Document images with source code
§ §

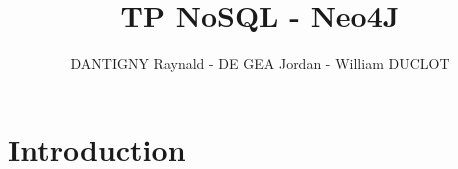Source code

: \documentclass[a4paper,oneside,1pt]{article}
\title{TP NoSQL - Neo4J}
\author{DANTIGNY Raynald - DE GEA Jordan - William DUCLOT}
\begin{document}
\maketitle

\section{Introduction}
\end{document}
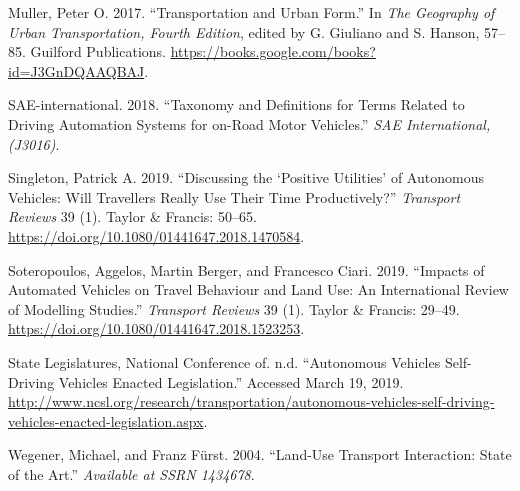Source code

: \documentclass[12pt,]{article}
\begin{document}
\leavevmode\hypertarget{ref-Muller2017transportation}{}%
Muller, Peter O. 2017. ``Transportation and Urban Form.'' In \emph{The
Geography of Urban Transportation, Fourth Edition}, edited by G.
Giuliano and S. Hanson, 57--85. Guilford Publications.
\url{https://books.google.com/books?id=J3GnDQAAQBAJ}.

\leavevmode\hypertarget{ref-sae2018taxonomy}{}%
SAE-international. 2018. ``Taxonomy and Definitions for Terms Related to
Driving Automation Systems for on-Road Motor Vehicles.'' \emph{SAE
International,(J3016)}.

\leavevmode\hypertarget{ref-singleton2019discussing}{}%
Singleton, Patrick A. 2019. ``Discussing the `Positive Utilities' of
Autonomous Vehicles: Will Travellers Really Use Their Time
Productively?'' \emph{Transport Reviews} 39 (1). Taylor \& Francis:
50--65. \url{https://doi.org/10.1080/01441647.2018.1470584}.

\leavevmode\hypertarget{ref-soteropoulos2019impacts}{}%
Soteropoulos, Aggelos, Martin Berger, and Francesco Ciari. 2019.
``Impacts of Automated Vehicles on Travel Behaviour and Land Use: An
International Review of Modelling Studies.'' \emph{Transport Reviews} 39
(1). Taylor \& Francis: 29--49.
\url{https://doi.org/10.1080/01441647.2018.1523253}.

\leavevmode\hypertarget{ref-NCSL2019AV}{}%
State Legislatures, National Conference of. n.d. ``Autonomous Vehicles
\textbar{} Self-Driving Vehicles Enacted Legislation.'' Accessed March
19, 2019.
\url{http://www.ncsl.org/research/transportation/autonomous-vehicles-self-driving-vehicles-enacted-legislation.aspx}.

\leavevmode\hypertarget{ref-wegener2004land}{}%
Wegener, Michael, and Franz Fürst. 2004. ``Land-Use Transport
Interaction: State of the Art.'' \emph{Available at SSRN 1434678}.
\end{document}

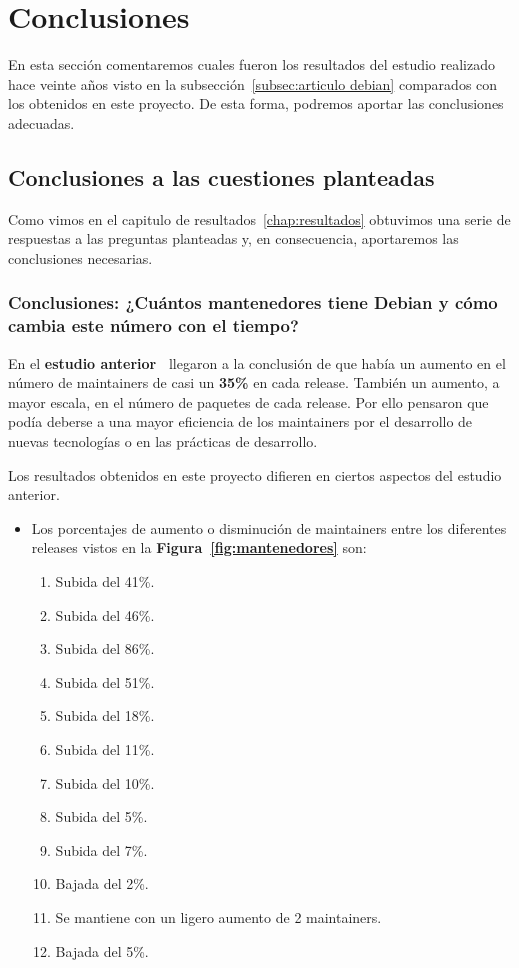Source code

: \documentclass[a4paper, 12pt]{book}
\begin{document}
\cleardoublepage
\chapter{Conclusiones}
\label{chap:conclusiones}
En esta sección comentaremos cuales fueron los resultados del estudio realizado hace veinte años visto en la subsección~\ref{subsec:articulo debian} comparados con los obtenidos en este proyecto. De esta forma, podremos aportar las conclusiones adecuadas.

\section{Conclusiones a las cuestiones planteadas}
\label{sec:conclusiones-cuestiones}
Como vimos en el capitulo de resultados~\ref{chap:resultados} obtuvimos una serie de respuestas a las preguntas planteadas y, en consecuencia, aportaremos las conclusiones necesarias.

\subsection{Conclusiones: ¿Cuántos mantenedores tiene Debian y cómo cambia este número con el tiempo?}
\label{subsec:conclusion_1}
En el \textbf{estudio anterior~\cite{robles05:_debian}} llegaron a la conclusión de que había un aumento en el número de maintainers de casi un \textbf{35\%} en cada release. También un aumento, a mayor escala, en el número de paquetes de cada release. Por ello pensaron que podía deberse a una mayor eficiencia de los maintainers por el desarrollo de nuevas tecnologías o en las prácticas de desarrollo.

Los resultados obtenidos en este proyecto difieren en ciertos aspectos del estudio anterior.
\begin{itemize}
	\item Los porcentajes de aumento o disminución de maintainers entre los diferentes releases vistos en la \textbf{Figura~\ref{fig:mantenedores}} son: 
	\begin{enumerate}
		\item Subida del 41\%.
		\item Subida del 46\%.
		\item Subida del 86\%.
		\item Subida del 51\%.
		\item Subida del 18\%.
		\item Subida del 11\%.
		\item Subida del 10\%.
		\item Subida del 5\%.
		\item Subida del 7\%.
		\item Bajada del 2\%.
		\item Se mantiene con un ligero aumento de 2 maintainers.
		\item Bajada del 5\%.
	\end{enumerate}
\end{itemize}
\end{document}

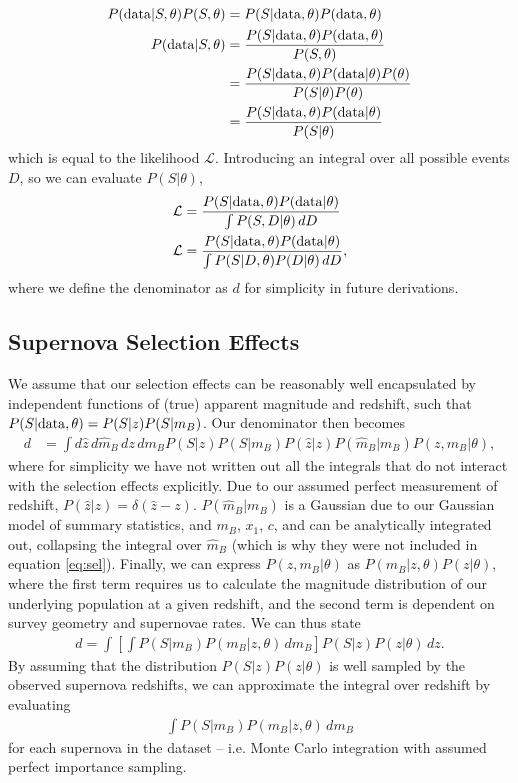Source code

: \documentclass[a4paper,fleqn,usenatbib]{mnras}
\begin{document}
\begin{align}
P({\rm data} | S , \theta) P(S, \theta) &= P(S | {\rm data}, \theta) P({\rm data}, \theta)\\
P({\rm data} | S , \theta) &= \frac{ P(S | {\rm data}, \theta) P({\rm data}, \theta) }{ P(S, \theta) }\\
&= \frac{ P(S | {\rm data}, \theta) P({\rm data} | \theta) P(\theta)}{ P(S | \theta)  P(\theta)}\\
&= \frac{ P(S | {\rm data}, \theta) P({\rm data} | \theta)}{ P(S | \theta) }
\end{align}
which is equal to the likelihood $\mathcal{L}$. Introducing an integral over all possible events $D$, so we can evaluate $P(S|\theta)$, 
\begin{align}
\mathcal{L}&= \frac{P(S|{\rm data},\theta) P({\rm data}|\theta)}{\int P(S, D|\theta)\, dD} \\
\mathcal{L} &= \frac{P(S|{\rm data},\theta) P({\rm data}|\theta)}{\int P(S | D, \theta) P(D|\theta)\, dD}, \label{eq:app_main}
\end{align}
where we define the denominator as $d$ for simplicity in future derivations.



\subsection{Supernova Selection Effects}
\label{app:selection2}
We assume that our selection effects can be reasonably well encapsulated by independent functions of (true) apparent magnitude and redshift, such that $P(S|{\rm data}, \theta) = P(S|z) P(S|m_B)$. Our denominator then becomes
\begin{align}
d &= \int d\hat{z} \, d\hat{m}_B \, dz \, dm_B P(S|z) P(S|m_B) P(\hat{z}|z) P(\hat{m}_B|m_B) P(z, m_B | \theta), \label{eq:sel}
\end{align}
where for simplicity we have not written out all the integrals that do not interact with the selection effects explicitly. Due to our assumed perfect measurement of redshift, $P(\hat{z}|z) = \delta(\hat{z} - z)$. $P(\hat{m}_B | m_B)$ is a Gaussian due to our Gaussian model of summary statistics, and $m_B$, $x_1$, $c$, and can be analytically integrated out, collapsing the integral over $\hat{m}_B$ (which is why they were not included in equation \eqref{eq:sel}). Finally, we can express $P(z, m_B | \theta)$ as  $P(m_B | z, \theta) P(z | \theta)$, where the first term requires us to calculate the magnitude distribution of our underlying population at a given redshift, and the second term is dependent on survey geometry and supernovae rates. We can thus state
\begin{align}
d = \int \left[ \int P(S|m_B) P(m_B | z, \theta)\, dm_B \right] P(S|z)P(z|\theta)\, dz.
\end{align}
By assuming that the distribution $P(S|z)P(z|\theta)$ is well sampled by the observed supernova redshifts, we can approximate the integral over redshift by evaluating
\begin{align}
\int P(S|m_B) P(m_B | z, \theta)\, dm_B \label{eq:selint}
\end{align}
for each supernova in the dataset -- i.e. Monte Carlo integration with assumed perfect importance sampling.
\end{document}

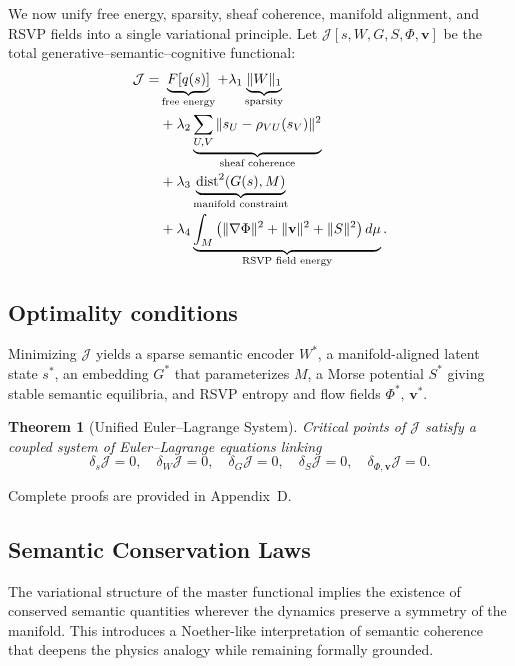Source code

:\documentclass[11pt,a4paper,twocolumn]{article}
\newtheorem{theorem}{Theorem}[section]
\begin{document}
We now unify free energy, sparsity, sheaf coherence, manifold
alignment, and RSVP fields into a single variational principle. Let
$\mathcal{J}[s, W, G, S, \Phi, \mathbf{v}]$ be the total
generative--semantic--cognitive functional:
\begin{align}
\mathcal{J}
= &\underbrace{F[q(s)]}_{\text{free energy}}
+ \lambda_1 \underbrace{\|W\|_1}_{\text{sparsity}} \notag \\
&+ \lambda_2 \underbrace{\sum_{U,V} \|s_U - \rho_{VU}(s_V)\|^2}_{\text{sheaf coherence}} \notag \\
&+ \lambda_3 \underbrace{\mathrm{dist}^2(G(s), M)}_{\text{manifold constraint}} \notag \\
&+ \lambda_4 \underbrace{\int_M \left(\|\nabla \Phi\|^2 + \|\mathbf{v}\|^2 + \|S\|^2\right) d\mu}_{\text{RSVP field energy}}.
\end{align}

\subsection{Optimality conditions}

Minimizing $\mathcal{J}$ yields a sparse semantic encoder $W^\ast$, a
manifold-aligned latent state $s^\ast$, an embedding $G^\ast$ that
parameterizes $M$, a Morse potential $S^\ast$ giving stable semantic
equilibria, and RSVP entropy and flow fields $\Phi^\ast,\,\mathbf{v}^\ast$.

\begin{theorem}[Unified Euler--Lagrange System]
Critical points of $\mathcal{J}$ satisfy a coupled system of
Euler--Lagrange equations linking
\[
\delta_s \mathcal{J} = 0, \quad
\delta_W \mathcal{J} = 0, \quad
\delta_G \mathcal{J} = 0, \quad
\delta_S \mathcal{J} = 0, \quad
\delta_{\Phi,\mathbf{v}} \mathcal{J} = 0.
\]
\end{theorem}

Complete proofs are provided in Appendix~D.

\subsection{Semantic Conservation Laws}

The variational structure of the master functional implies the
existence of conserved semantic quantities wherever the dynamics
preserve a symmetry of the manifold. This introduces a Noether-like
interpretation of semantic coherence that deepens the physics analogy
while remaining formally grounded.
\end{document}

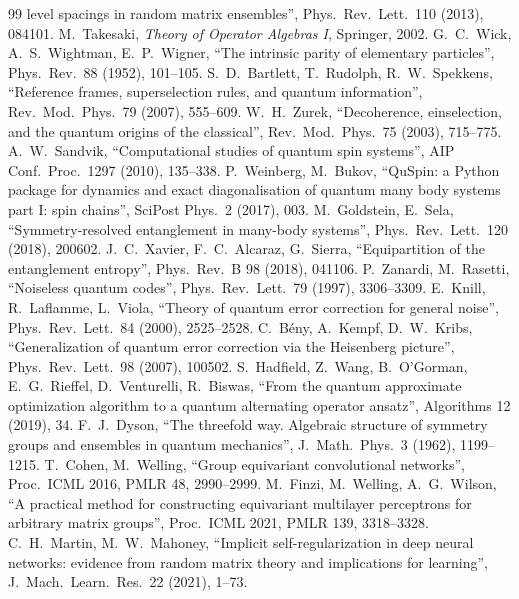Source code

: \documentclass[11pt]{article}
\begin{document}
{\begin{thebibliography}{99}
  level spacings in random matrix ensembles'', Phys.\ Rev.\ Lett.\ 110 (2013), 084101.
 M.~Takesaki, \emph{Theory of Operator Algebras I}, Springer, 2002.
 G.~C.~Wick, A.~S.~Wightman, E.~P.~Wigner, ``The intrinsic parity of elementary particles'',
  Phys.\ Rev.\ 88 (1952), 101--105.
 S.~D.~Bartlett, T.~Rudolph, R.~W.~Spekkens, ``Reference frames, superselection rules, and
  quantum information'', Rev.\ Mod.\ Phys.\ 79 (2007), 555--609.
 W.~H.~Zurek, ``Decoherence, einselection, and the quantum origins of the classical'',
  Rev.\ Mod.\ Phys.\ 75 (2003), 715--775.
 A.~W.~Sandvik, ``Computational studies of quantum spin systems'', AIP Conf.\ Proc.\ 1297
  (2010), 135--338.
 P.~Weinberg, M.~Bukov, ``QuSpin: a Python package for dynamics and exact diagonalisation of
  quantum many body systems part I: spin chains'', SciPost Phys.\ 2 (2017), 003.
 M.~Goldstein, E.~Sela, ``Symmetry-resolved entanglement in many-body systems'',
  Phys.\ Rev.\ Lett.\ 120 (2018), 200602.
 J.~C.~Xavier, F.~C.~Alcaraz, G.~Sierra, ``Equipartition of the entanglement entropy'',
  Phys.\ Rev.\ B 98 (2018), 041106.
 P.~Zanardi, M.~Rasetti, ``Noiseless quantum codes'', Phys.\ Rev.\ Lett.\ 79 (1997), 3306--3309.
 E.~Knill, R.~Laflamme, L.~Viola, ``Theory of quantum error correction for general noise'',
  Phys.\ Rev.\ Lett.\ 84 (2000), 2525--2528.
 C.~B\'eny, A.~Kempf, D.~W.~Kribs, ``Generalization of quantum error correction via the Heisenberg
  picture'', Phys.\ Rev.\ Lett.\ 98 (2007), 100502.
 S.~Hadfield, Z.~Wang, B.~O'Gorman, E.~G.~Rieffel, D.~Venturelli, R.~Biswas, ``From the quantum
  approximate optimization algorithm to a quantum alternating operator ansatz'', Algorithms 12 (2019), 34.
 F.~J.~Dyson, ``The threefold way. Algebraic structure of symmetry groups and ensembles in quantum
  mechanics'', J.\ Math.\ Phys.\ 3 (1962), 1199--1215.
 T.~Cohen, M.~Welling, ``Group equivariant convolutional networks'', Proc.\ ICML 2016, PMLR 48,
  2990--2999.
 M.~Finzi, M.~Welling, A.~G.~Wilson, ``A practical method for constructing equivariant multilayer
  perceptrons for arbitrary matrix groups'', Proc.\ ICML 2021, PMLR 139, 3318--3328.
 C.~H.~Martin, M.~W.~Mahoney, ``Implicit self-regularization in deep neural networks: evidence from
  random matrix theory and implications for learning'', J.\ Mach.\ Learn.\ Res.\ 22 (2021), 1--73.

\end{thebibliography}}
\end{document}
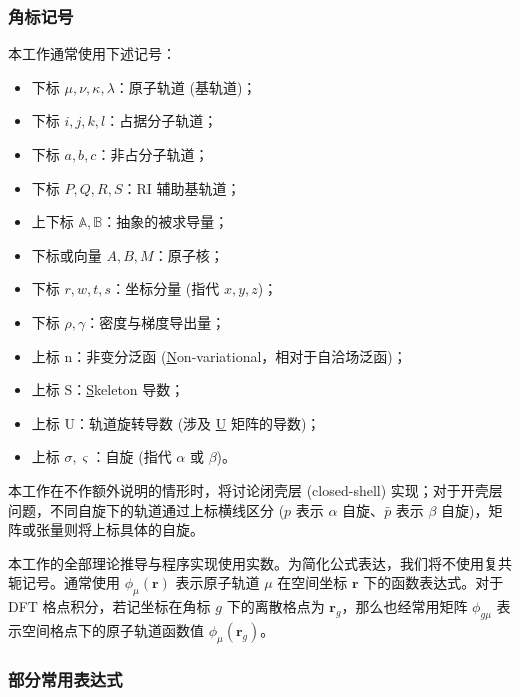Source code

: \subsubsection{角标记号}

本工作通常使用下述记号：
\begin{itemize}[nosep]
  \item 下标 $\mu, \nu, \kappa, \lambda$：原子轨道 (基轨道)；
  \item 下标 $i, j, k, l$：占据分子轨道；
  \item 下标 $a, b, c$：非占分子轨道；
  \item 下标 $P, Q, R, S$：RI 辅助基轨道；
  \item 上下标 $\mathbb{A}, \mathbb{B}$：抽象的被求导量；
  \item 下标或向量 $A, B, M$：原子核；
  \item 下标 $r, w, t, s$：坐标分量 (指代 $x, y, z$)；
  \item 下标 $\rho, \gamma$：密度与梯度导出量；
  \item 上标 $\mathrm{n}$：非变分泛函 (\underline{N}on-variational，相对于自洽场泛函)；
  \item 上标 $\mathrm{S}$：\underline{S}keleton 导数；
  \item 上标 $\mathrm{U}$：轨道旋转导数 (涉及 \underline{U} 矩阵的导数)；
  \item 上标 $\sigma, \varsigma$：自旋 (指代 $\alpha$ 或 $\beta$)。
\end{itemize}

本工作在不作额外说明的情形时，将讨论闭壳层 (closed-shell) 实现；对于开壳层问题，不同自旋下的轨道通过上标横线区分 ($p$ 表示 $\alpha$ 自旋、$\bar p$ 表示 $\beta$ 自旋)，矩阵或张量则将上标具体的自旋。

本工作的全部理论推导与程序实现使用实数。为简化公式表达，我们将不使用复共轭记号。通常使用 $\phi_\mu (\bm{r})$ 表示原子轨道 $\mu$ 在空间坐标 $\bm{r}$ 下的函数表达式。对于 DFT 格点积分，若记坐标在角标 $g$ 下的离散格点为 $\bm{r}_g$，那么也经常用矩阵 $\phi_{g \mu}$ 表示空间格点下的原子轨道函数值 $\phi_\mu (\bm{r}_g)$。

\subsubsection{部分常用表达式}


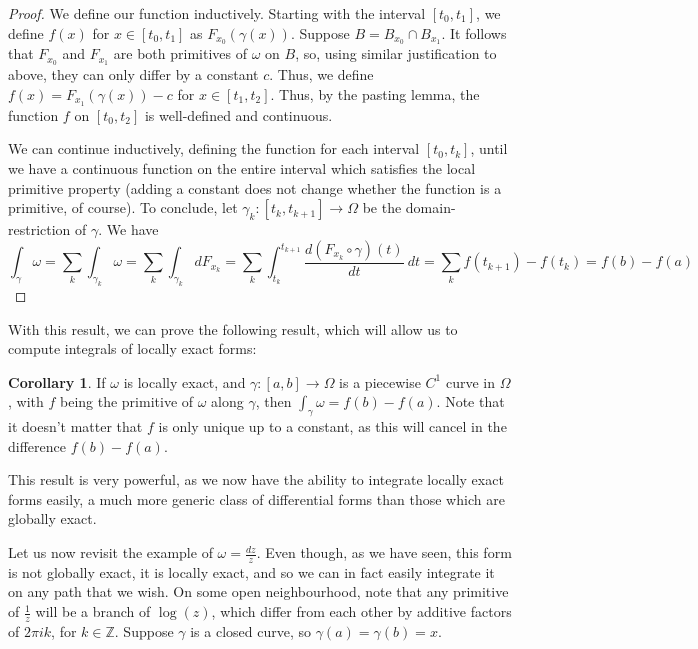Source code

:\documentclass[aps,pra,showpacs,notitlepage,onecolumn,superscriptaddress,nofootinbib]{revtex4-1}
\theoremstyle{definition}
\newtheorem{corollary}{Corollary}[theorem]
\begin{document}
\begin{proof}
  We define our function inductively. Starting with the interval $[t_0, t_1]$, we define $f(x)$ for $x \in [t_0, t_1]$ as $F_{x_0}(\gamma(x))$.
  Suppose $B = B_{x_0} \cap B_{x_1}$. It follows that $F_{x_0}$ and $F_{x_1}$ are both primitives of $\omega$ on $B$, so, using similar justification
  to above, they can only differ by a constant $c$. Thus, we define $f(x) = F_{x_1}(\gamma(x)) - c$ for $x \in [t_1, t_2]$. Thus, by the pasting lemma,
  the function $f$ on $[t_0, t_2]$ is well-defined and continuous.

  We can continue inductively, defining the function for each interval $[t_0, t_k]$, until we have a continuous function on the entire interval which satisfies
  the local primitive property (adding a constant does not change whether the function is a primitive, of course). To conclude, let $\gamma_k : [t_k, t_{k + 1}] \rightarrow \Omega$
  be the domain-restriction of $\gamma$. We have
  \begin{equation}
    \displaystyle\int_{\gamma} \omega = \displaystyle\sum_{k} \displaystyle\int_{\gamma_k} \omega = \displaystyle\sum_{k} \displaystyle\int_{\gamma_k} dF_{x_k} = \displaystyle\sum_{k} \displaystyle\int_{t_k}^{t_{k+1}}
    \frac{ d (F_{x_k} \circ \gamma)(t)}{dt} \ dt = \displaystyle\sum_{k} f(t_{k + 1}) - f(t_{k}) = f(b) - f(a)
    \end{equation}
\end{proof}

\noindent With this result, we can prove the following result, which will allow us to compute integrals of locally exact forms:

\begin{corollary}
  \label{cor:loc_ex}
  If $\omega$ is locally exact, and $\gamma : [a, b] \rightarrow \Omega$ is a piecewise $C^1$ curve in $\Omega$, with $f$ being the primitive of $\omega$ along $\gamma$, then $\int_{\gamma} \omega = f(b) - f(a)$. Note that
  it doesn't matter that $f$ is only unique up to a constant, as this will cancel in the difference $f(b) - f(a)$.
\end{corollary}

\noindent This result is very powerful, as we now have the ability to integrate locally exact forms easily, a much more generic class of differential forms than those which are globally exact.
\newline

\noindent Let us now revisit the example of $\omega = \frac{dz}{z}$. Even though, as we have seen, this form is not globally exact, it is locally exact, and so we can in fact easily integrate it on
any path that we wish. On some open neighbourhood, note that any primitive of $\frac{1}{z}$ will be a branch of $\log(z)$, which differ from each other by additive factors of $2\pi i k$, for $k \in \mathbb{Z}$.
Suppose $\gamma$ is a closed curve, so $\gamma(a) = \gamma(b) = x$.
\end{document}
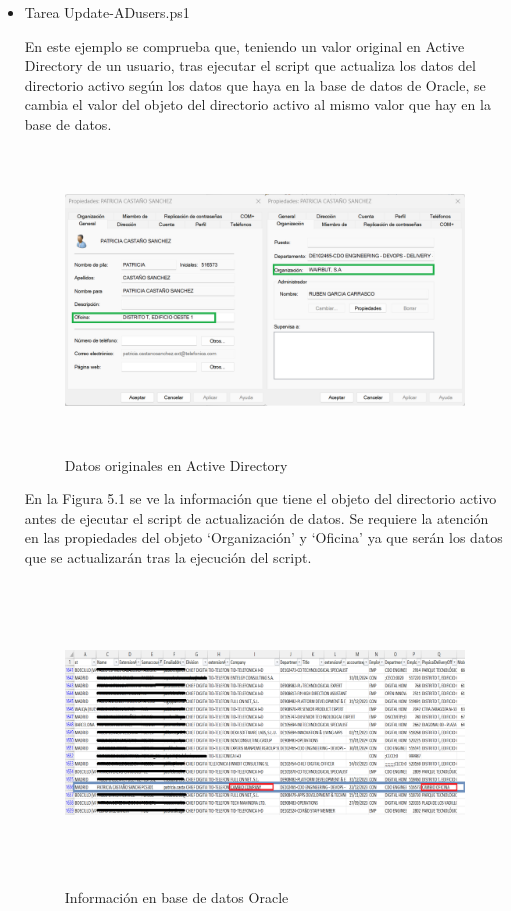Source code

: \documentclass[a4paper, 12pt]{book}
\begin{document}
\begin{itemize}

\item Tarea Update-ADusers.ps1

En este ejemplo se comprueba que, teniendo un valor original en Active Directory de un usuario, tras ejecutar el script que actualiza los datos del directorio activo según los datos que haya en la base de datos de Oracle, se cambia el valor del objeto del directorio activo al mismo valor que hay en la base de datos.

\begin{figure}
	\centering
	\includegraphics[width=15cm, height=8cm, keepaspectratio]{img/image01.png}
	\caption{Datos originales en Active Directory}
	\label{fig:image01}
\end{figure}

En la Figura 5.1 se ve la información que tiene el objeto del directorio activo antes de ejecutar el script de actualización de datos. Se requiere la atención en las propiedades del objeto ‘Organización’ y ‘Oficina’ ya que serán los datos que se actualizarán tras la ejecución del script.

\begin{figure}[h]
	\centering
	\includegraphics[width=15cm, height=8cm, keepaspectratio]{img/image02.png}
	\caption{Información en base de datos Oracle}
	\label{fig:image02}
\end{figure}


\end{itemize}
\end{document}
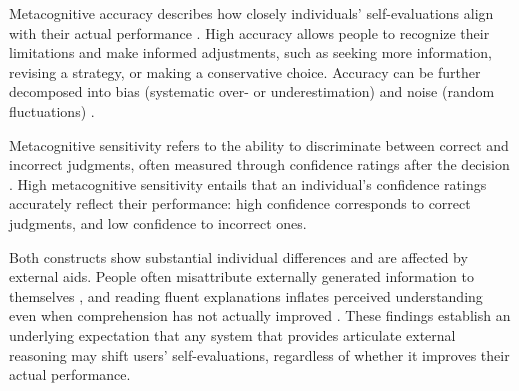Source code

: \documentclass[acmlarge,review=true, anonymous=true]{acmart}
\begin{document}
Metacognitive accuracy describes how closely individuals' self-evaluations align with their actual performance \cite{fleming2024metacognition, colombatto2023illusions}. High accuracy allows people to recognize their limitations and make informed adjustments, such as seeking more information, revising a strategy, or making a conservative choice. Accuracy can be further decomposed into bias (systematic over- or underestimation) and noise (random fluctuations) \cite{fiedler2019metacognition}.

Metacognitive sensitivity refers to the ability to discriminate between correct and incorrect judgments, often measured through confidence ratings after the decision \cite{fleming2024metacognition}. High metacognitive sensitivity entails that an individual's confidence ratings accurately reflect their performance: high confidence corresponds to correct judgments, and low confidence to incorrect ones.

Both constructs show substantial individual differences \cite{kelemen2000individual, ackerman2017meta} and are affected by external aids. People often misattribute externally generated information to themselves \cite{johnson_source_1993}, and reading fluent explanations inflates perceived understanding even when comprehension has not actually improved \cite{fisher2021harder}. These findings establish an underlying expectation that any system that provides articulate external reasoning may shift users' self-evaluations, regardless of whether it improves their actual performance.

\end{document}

§ §

*THE TASK*. Pull each line containing "easily" from the records.

*RESPONSE BELOW*.
\noindent This result is very powerful, as we now have the ability to integrate locally exact forms easily, a much more generic class of differential forms than those which are globally exact.
\noindent Let us now revisit the example of $\omega = \frac{dz}{z}$. Even though, as we have seen, this form is not globally exact, it is locally exact, and so we can in fact easily integrate it on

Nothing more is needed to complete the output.